◆ **EXERCISE DIRECTIONS**
How do the lines below between the ones holding "since only one" and "284 | [Peeking", inclusive, read? Give them again exactly, with no other lines.

◆ **SOURCE DATA**
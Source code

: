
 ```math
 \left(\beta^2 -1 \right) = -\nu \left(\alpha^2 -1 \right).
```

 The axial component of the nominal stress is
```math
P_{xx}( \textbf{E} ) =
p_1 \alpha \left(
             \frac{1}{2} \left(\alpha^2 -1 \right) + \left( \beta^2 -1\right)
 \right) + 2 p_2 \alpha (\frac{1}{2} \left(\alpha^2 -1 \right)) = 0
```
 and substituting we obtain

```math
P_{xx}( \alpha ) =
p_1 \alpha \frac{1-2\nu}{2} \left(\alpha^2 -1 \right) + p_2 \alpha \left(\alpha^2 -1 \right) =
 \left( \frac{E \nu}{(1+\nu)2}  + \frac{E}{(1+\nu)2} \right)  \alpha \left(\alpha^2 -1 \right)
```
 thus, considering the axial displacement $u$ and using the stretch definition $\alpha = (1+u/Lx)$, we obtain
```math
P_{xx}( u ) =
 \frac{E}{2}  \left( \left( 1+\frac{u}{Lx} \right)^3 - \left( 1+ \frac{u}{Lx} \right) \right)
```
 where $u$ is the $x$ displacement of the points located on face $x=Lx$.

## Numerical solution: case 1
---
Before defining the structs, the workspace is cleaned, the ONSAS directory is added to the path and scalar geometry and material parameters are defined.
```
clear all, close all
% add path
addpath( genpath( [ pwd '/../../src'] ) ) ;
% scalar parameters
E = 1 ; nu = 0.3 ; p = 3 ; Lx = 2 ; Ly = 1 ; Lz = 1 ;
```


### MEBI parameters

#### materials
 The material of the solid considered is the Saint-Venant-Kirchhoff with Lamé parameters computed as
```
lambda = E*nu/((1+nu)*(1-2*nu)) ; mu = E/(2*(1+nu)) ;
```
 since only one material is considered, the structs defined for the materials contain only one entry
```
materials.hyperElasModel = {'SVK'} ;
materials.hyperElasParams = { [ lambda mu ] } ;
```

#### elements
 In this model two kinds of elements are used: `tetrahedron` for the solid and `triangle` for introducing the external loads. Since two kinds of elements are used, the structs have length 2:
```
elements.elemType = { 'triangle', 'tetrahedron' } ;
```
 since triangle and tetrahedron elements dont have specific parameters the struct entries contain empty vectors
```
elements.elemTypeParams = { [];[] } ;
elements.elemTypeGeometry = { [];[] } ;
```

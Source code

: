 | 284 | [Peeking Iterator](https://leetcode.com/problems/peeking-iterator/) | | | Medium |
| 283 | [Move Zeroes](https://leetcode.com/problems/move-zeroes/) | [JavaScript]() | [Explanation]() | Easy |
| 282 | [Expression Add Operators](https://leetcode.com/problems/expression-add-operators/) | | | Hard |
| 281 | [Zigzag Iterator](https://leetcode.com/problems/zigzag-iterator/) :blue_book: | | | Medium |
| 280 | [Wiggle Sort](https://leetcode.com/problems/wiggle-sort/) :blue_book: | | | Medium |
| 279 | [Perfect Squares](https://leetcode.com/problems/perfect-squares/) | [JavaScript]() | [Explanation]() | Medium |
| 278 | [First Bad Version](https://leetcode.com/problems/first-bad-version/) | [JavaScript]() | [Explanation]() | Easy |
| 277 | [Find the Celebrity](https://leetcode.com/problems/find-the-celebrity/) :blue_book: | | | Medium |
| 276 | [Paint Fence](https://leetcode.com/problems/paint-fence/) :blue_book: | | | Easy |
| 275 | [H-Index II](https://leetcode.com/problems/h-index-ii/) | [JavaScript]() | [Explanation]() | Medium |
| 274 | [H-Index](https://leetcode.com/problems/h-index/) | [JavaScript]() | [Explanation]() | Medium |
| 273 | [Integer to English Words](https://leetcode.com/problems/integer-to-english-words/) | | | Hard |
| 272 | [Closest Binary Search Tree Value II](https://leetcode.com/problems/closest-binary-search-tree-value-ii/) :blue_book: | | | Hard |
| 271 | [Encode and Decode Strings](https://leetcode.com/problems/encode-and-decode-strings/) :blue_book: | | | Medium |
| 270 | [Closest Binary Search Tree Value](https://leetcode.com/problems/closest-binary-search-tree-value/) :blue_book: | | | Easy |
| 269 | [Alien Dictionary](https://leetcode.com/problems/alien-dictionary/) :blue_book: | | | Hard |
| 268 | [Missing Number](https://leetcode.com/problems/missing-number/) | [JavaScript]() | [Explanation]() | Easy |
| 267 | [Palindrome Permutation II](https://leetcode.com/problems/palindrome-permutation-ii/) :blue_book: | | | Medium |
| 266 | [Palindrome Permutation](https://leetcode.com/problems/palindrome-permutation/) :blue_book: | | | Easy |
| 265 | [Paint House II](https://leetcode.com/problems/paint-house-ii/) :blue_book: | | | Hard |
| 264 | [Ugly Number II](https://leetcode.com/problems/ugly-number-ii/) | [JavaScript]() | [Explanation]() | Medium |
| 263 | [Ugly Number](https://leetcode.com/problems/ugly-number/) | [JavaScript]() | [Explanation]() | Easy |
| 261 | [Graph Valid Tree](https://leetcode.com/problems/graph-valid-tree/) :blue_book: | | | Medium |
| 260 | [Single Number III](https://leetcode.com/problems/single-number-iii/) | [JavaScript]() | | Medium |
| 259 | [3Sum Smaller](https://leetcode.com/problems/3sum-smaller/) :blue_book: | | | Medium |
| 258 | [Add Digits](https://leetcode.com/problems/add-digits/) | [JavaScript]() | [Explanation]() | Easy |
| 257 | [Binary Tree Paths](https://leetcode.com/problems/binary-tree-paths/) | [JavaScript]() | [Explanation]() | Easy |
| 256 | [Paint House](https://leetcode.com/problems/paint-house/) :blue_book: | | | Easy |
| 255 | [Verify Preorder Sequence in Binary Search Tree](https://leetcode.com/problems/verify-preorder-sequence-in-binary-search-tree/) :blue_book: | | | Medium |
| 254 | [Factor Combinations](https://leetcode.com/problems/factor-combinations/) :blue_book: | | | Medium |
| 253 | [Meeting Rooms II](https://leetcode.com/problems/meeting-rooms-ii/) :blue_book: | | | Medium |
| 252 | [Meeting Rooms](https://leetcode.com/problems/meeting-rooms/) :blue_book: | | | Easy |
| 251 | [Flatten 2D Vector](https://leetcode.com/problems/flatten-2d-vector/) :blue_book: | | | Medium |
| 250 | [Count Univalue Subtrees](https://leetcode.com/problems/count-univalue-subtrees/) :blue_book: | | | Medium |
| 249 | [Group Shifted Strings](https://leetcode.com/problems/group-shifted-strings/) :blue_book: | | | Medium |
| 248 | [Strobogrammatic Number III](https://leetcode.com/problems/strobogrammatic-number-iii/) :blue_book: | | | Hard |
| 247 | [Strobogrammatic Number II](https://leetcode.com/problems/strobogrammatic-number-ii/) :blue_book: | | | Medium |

◆ **EXPECTED ANSWER**
 since only one material is considered, the structs defined for the materials contain only one entry
```
materials.hyperElasModel = {'SVK'} ;
materials.hyperElasParams = { [ lambda mu ] } ;
```

#### elements
 In this model two kinds of elements are used: `tetrahedron` for the solid and `triangle` for introducing the external loads. Since two kinds of elements are used, the structs have length 2:
```
elements.elemType = { 'triangle', 'tetrahedron' } ;
```
 since triangle and tetrahedron elements dont have specific parameters the struct entries contain empty vectors
```
elements.elemTypeParams = { [];[] } ;
elements.elemTypeGeometry = { [];[] } ;
```

Source code

: | 284 | [Peeking Iterator](https://leetcode.com/problems/peeking-iterator/) | | | Medium |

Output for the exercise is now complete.